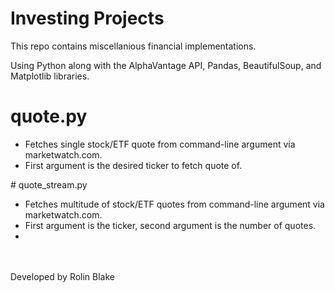 # Investing Projects
 This repo contains miscellanious financial implementations.
 
 Using Python along with the AlphaVantage API, Pandas, BeautifulSoup, and Matplotlib libraries.
 
 # quote.py
 <ul>
<li>Fetches single stock/ETF quote from command-line argument via marketwatch.com.</li>
<li>First argument is the desired ticker to fetch quote of.</li>
 </ul>
 # quote_stream.py
 <ul>
 <li>Fetches multitude of stock/ETF quotes from command-line argument via marketwatch.com.</li>
 <li>First argument is the ticker, second argument is the number of quotes.<li>
 </ul>
 <br /><br />
 Developed by Rolin Blake
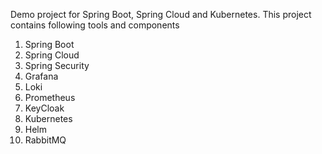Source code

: Demo project for Spring Boot, Spring Cloud and Kubernetes.
This project contains following tools and components
  1. Spring Boot
  2. Spring Cloud
  3. Spring Security
  4. Grafana
  5. Loki
  6. Prometheus
  7. KeyCloak
  8. Kubernetes
  9. Helm
  10. RabbitMQ
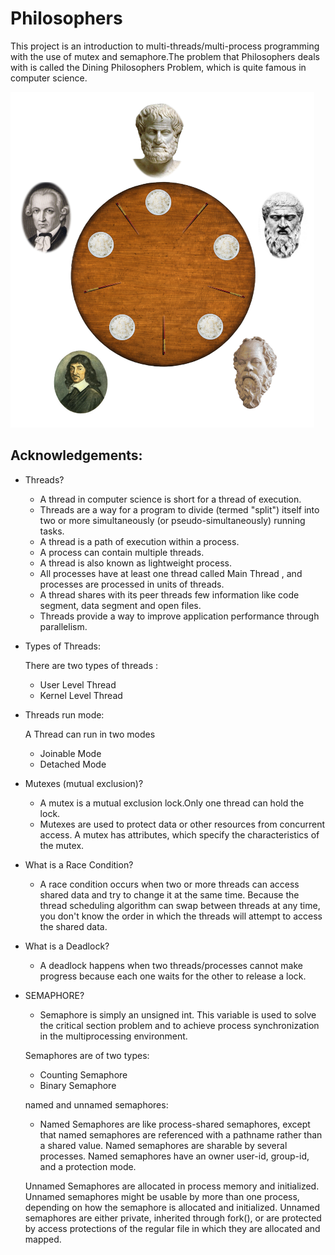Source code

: # Philosophers

This project is an introduction to multi-threads/multi-process programming with the use of mutex and semaphore.The problem that Philosophers deals with is called the Dining Philosophers Problem, which is quite famous in computer science.

![screenshot](/assets/dining_phil.png)

## Acknowledgements:

- Threads?

    - A thread in computer science is short for a thread of execution.
    - Threads are a way for a program to divide (termed "split") itself into two or more simultaneously (or pseudo-simultaneously) running tasks.
    - A thread is a path of execution within a process.
    - A process can contain multiple threads.
    - A thread is also known as lightweight process.
    - All processes have at least one thread called Main Thread , and processes are processed in units of threads.
    - A thread shares with its peer threads few information like code segment, data segment and open files.
    - Threads provide a way to improve application performance through parallelism.

- Types of Threads:

    There are two types of threads :
    - User Level Thread
    - Kernel Level Thread

- Threads run mode:

    A Thread can run in two modes
    - Joinable Mode
    - Detached Mode

- Mutexes (mutual exclusion)?

    - A mutex is a mutual exclusion lock.Only one thread can hold the lock. 
    - Mutexes are used to protect data or other resources from concurrent access. A mutex has attributes, which specify the characteristics of the mutex.

- What is a Race Condition?

    - A race condition occurs when two or more threads can access shared data and try to change it at the same time. Because the thread scheduling algorithm can swap between threads at any time, you don't know the order in which the threads will attempt to access the shared data.

- What is a Deadlock?

    - A deadlock happens when two threads/processes cannot make progress because each one waits for the other to release a lock.

- SEMAPHORE?

    - Semaphore is simply an unsigned int. This variable is used to solve the critical section problem and to achieve process synchronization in the multiprocessing environment.

    Semaphores are of two types:
    - Counting Semaphore
    - Binary Semaphore 

    named and unnamed semaphores:
    - Named Semaphores are like process-shared semaphores, except that named semaphores are referenced with a pathname rather than a shared value. Named semaphores are sharable by several processes. Named semaphores have an owner user-id, group-id, and a protection mode.

    Unnamed Semaphores are allocated in process memory and initialized. Unnamed semaphores might be usable by more than one process, depending on how the semaphore is allocated and initialized. Unnamed semaphores are either private, inherited through fork(), or are protected by access protections of the regular file in which they are allocated and mapped.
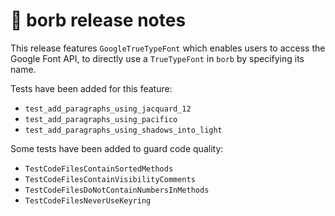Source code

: 
# :mega: borb release notes

This release features `GoogleTrueTypeFont` which enables users to access the Google Font API,
to directly use a `TrueTypeFont` in `borb` by specifying its name.

Tests have been added for this feature:

- `test_add_paragraphs_using_jacquard_12`
- `test_add_paragraphs_using_pacifico`
- `test_add_paragraphs_using_shadows_into_light`

Some tests have been added to guard code quality:

- `TestCodeFilesContainSortedMethods`
- `TestCodeFilesContainVisibilityComments`
- `TestCodeFilesDoNotContainNumbersInMethods`
- `TestCodeFilesNeverUseKeyring`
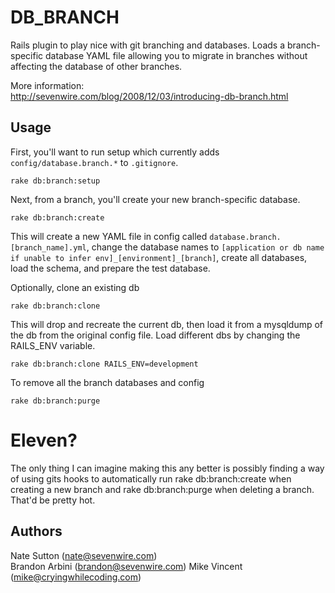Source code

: DB\_BRANCH
==========

Rails plugin to play nice with git branching and databases. Loads a branch-specific database YAML file allowing you to migrate in branches without affecting the database of other branches.

More information:  
http://sevenwire.com/blog/2008/12/03/introducing-db-branch.html

Usage
-----

First, you'll want to run setup which currently adds `config/database.branch.*` to `.gitignore`.

    rake db:branch:setup

Next, from a branch, you'll create your new branch-specific database.

    rake db:branch:create

This will create a new YAML file in config called `database.branch.[branch_name].yml`, change the database names to `[application or db name if unable to infer env]_[environment]_[branch]`, create all databases, load the schema, and prepare the test database.

Optionally, clone an existing db

    rake db:branch:clone

This will drop and recreate the current db, then load it from a mysqldump of the db from the original config file. Load different dbs by changing the RAILS\_ENV variable.

    rake db:branch:clone RAILS_ENV=development

To remove all the branch databases and config

    rake db:branch:purge


Eleven?
=======
The only thing I can imagine making this any better is possibly finding a way of using gits hooks to automatically run rake db:branch:create when creating a new branch and rake db:branch:purge when deleting a branch.
That'd be pretty hot. 

Authors
-------

Nate Sutton (nate@sevenwire.com)  
Brandon Arbini (brandon@sevenwire.com)
Mike Vincent (mike@cryingwhilecoding.com)
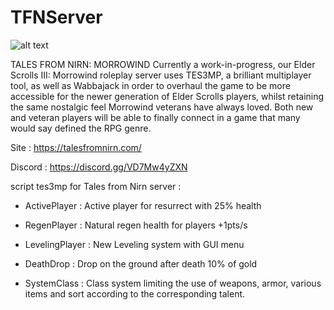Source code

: # TFNServer

 ![alt text](https://talesfromnirn.com/wp-content/uploads/2021/05/Tales-from-Nirn-Logo-White-2-2048x182.png) 


TALES FROM NIRN: MORROWIND
Currently a work-in-progress, our Elder Scrolls III: Morrowind roleplay server uses TES3MP, a brilliant multiplayer tool, as well as Wabbajack in order to overhaul the game to be more accessible for the newer generation of Elder Scrolls players, whilst retaining the same nostalgic feel Morrowind veterans have always loved. Both new and veteran players will be able to finally connect in a game that many would say defined the RPG genre.

Site : https://talesfromnirn.com/

Discord : https://discord.gg/VD7Mw4yZXN

script tes3mp for Tales from Nirn server :

- ActivePlayer : Active player for resurrect with 25% health

- RegenPlayer : Natural regen health for players +1pts/s

- LevelingPlayer : New Leveling system with GUI menu

- DeathDrop : Drop on the ground after death 10% of gold

- SystemClass : Class system limiting the use of weapons, armor, various items and sort according to the corresponding talent.


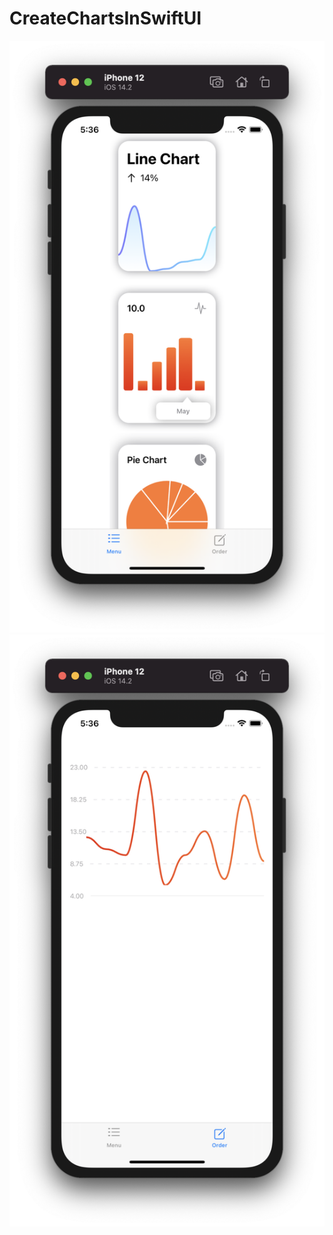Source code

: # CreateChartsInSwiftUI

![](https://github.com/ram4ik/CreateChartsInSwiftUI/blob/main/CreateChartsInSwiftUI/Assets.xcassets/1.imageset/Screenshot%202020-12-13%20at%2017.36.01.png)
![](https://github.com/ram4ik/CreateChartsInSwiftUI/blob/main/CreateChartsInSwiftUI/Assets.xcassets/2.imageset/Screenshot%202020-12-13%20at%2017.36.07.png)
++++++++
**Work required**
All of the data must be given again exactly, without the pictures.

**Reply**
 # Investing Projects
 This repo contains miscellanious financial implementations.
 
 Using Python along with the AlphaVantage API, Pandas, BeautifulSoup, and Matplotlib libraries.
 
 # quote.py
 <ul>
<li>Fetches single stock/ETF quote from command-line argument via marketwatch.com.</li>
<li>First argument is the desired ticker to fetch quote of.</li>
 </ul>
 # quote_stream.py
 <ul>
 <li>Fetches multitude of stock/ETF quotes from command-line argument via marketwatch.com.</li>
 <li>First argument is the ticker, second argument is the number of quotes.<li>
 </ul>
 <br /><br />
 Developed by Rolin Blake
Source code

: Demo project for Spring Boot, Spring Cloud and Kubernetes.
This project contains following tools and components
  1. Spring Boot
  2. Spring Cloud
  3. Spring Security
  4. Grafana
  5. Loki
  6. Prometheus
  7. KeyCloak
  8. Kubernetes
  9. Helm
  10. RabbitMQ
Source code

: # Philosophers

This project is an introduction to multi-threads/multi-process programming with the use of mutex and semaphore.The problem that Philosophers deals with is called the Dining Philosophers Problem, which is quite famous in computer science.

![screenshot](/assets/dining_phil.png)

## Acknowledgements:

- Threads?

    - A thread in computer science is short for a thread of execution.
    - Threads are a way for a program to divide (termed "split") itself into two or more simultaneously (or pseudo-simultaneously) running tasks.
    - A thread is a path of execution within a process.
    - A process can contain multiple threads.
    - A thread is also known as lightweight process.
    - All processes have at least one thread called Main Thread , and processes are processed in units of threads.
    - A thread shares with its peer threads few information like code segment, data segment and open files.
    - Threads provide a way to improve application performance through parallelism.

- Types of Threads:

    There are two types of threads :
    - User Level Thread
    - Kernel Level Thread

- Threads run mode:

    A Thread can run in two modes
    - Joinable Mode
    - Detached Mode

- Mutexes (mutual exclusion)?

    - A mutex is a mutual exclusion lock.Only one thread can hold the lock. 
    - Mutexes are used to protect data or other resources from concurrent access. A mutex has attributes, which specify the characteristics of the mutex.

- What is a Race Condition?

    - A race condition occurs when two or more threads can access shared data and try to change it at the same time. Because the thread scheduling algorithm can swap between threads at any time, you don't know the order in which the threads will attempt to access the shared data.

- What is a Deadlock?

    - A deadlock happens when two threads/processes cannot make progress because each one waits for the other to release a lock.

- SEMAPHORE?

    - Semaphore is simply an unsigned int. This variable is used to solve the critical section problem and to achieve process synchronization in the multiprocessing environment.

    Semaphores are of two types:
    - Counting Semaphore
    - Binary Semaphore 

    named and unnamed semaphores:
    - Named Semaphores are like process-shared semaphores, except that named semaphores are referenced with a pathname rather than a shared value. Named semaphores are sharable by several processes. Named semaphores have an owner user-id, group-id, and a protection mode.

    Unnamed Semaphores are allocated in process memory and initialized. Unnamed semaphores might be usable by more than one process, depending on how the semaphore is allocated and initialized. Unnamed semaphores are either private, inherited through fork(), or are protected by access protections of the regular file in which they are allocated and mapped.
Source code

: 
# :mega: borb release notes

This release features `GoogleTrueTypeFont` which enables users to access the Google Font API,
to directly use a `TrueTypeFont` in `borb` by specifying its name.

Tests have been added for this feature:

- `test_add_paragraphs_using_jacquard_12`
- `test_add_paragraphs_using_pacifico`
- `test_add_paragraphs_using_shadows_into_light`

Some tests have been added to guard code quality:

- `TestCodeFilesContainSortedMethods`
- `TestCodeFilesContainVisibilityComments`
- `TestCodeFilesDoNotContainNumbersInMethods`
- `TestCodeFilesNeverUseKeyring`
Source code

: DB\_BRANCH
==========

Rails plugin to play nice with git branching and databases. Loads a branch-specific database YAML file allowing you to migrate in branches without affecting the database of other branches.

More information:  
http://sevenwire.com/blog/2008/12/03/introducing-db-branch.html

Usage
-----

First, you'll want to run setup which currently adds `config/database.branch.*` to `.gitignore`.

    rake db:branch:setup

Next, from a branch, you'll create your new branch-specific database.

    rake db:branch:create

This will create a new YAML file in config called `database.branch.[branch_name].yml`, change the database names to `[application or db name if unable to infer env]_[environment]_[branch]`, create all databases, load the schema, and prepare the test database.

Optionally, clone an existing db

    rake db:branch:clone

This will drop and recreate the current db, then load it from a mysqldump of the db from the original config file. Load different dbs by changing the RAILS\_ENV variable.

    rake db:branch:clone RAILS_ENV=development

To remove all the branch databases and config

    rake db:branch:purge


Eleven?
=======
The only thing I can imagine making this any better is possibly finding a way of using gits hooks to automatically run rake db:branch:create when creating a new branch and rake db:branch:purge when deleting a branch.
That'd be pretty hot. 

Authors
-------

Nate Sutton (nate@sevenwire.com)  
Brandon Arbini (brandon@sevenwire.com)
Mike Vincent (mike@cryingwhilecoding.com)
Source code

: # TFNServer

 ![alt text](https://talesfromnirn.com/wp-content/uploads/2021/05/Tales-from-Nirn-Logo-White-2-2048x182.png) 


TALES FROM NIRN: MORROWIND
Currently a work-in-progress, our Elder Scrolls III: Morrowind roleplay server uses TES3MP, a brilliant multiplayer tool, as well as Wabbajack in order to overhaul the game to be more accessible for the newer generation of Elder Scrolls players, whilst retaining the same nostalgic feel Morrowind veterans have always loved. Both new and veteran players will be able to finally connect in a game that many would say defined the RPG genre.

Site : https://talesfromnirn.com/

Discord : https://discord.gg/VD7Mw4yZXN

script tes3mp for Tales from Nirn server :

- ActivePlayer : Active player for resurrect with 25% health

- RegenPlayer : Natural regen health for players +1pts/s

- LevelingPlayer : New Leveling system with GUI menu

- DeathDrop : Drop on the ground after death 10% of gold

- SystemClass : Class system limiting the use of weapons, armor, various items and sort according to the corresponding talent.


Source code

: # CreateChartsInSwiftUI

![](https://github.com/ram4ik/CreateChartsInSwiftUI/blob/main/CreateChartsInSwiftUI/Assets.xcassets/1.imageset/Screenshot%202020-12-13%20at%2017.36.01.png)
![](https://github.com/ram4ik/CreateChartsInSwiftUI/blob/main/CreateChartsInSwiftUI/Assets.xcassets/2.imageset/Screenshot%202020-12-13%20at%2017.36.07.png)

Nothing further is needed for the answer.